Mesajda şu ifadelere yer verildi:
“Kişiler doğuştan veya sonradan herhangi bir hastalık veya kaza sonucu bedensel, zihinsel, ruhsal, sosyal yeteneklerini çeşitli derecelerde kaybedebilmektedir. Günlük hayatımızda kronik hasta olan, işitme, görme, konuşma engeli bulunan, ruhsal, zihinsel veya ortopedik engelli kişilerle bir arada yaşıyoruz. Engelli olmak maalesef toplumda zaman zaman yanlış algılanıyor. Çoğu zaman sahip olunan temel hakların kullanımını kısıtlayan bir engel olarak değerlendiriliyor. Ancak bu yaklaşım yanlıştır.

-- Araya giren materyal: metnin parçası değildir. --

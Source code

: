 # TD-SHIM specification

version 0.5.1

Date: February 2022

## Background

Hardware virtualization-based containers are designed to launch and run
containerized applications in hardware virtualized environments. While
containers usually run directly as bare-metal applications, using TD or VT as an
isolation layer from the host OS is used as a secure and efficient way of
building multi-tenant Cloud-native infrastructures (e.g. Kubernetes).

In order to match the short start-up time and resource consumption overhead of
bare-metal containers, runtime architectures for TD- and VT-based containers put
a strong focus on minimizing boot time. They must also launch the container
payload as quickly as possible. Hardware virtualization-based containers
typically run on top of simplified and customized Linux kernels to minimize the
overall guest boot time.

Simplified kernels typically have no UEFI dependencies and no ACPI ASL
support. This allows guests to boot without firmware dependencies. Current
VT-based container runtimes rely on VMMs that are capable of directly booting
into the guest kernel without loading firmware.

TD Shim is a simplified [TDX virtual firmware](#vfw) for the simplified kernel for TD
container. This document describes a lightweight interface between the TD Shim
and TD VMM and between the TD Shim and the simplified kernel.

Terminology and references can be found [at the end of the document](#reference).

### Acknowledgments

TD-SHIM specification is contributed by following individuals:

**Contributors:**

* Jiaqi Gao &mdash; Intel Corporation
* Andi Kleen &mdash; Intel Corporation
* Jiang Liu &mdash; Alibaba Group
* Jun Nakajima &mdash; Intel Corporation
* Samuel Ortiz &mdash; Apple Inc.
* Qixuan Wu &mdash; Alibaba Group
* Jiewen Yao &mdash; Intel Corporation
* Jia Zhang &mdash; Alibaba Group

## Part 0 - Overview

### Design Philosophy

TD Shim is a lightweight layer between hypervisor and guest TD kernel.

Ülkemizde ve dünyada engelli bireylere yönelik farkındalığın her geçen gün artması, bu kişilerin sorunlarını daha fazla görünür kılmakta ve onların yaşam kalitesini artırmaya yönelik çözüm arayışlarını hızlandırmaktadır.
Engelli bireylerin yaşam kalitesini artırmanın yolu ülkede uygulanacak politikaların bütüncül biçimde “engelli dostu” niteliğinde olmasından geçmektedir. Bu yaklaşım, öncelikle engelliye karşı var olan yanlış toplumsal tutumu değiştirmeyi zorunlu kılmaktadır.

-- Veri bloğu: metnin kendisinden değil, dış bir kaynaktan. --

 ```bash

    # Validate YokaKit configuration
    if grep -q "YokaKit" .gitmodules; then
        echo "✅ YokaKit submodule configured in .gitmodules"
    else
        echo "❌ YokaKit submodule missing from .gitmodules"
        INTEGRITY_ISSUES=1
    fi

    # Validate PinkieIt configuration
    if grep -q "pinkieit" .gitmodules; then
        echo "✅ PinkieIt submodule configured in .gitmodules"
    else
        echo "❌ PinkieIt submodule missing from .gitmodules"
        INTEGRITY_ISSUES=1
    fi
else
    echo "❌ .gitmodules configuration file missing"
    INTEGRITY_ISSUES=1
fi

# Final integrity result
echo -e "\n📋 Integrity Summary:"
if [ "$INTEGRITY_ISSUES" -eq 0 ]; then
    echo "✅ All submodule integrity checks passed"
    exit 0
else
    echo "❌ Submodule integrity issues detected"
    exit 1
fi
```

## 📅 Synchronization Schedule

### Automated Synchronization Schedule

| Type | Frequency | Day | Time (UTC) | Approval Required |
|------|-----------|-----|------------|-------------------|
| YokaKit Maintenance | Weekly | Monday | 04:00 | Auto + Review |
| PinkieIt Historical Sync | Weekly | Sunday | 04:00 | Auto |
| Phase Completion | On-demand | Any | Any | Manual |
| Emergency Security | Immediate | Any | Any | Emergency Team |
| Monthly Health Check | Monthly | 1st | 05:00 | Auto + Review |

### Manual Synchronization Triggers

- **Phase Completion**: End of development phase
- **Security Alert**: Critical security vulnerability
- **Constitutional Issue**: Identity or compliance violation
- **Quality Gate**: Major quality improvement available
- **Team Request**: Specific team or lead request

Dünya Sağlık Örgütü’nün geçmişte yayınladığı Dünya Engellilik Raporu’na göre, dünyada bir milyardan fazla engelli insan bulunmaktadır. TÜİK tarafından yapılan bir araştırmaya göre, ülkemizde nüfusun yüzde 12,3’ü engellidir. Diğer bir ifadeyle yaklaşık 10 milyon vatandaşımız hayatlarını devam ettirme konusunda kayda değer zorluklar yaşamaktadır.

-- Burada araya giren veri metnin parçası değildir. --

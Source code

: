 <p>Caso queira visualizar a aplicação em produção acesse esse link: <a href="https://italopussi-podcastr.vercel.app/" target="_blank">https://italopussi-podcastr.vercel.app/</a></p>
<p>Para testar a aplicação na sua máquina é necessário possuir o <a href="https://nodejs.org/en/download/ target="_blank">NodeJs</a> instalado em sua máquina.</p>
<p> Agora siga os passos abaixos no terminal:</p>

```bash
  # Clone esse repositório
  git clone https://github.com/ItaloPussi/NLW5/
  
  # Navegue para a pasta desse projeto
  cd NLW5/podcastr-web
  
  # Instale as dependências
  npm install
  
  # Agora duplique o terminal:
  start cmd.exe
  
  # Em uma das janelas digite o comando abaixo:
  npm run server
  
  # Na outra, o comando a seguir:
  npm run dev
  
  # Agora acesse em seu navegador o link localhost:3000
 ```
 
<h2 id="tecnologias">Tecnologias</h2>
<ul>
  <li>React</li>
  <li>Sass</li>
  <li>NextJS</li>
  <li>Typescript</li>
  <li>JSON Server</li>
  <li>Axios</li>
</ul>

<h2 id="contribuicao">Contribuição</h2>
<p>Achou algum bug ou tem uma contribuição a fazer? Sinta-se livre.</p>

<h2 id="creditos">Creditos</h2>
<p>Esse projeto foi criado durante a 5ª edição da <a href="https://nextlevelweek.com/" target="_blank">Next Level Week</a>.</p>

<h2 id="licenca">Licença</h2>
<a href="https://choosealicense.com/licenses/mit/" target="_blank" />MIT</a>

Toplumun bütün kesimlerine düşen görev, engelli insanlarımızın kendilerini ve hayallerini gerçekleştirebilecekleri, eşit vatandaşlar olarak toplumda var olabilecekleri imkânları sunarak zihinlerdeki engelleri ortadan kaldırıp engellilerle birlikte dünyayı daha yaşanabilir bir hale getirmektir.
Gerekli fırsat ve imkân sağlandığında, engelliler beceri ve yeteneklerini yaşamın her alanında gösterebilmektedir. Engellilerin sağlık, eğitim, istihdam, ulaşılabilirlik ve toplumsal yaşamın diğer alanlarında ayırımcılığa yol açmadan fırsat eşitliği tanınması bu açıdan önem taşımaktadır.
Birleşmiş Milletler Engelli Hakları Sözleşmesi’ne göre; engelli bireyler herkesle aynı hak ve özgürlüklere sahiptir. Bu hak ve özgürlüklerden tam ve eşit olarak yararlanılması için alınması gereken tüm önlemler devletlerin insan hakları yükümlülükleri kapsamında değerlendirilmektedir.
Eğitimden ekonomik ve sosyal alanlara kadar engellilere yönelik yapılacak düzenlemeler engellilerin görüşleri alınarak gerçekleştirilmelidir. Engelli istihdamını arttırmak ve istihdam edildikleri alanlarda “engelsiz” çalışabilmeleri için gerekli politikalar uygulanmalıdır.
Engelli bireylerin haklarının geliştirilmesi ve sorunlarının çözülmesi için toplumun bütün kesimlerine büyük sorumluluklar düşmektedir. Konfederasyonumuz, engelli bireylerin mesleki eğitimi, istihdamı, iş kurmaları faaliyetleri çerçevesinde gereken kurumsal desteği her zaman vermiş, sağlanan bu destekler sayesinde engelliler aileleriyle birlikte refahları artmıştır.
Çalışma hayatında her yıl iş kazası sonucu yüzlerce işçi yaşamını yitirmekte, çalışabilme gücünü kaybederek engelli durumuna düşmektedir. İşçilerin çalışma koşullarından kaynaklanan risklerden korunmasını sağlamak, sağlıklarının bozulmasını önlemek, kendilerine uygun işlere yerleştirmek, işin insana ve insanın işe uyumunu sağlamak -her zaman olduğu gibi- öncelikli konularımız arasında yer
10-16 Mayıs Engelliler Haftası’nın engelliler ve karşılaştığı sorunların çözümüne yönelik hassasiyetin ve bilincin artmasına vesile olmasını temenni ediyor, tüm engelli bireylerimize aileleri ile birlikte sağlıklı, mutlu ve başarılı bir hayat diliyoruz.”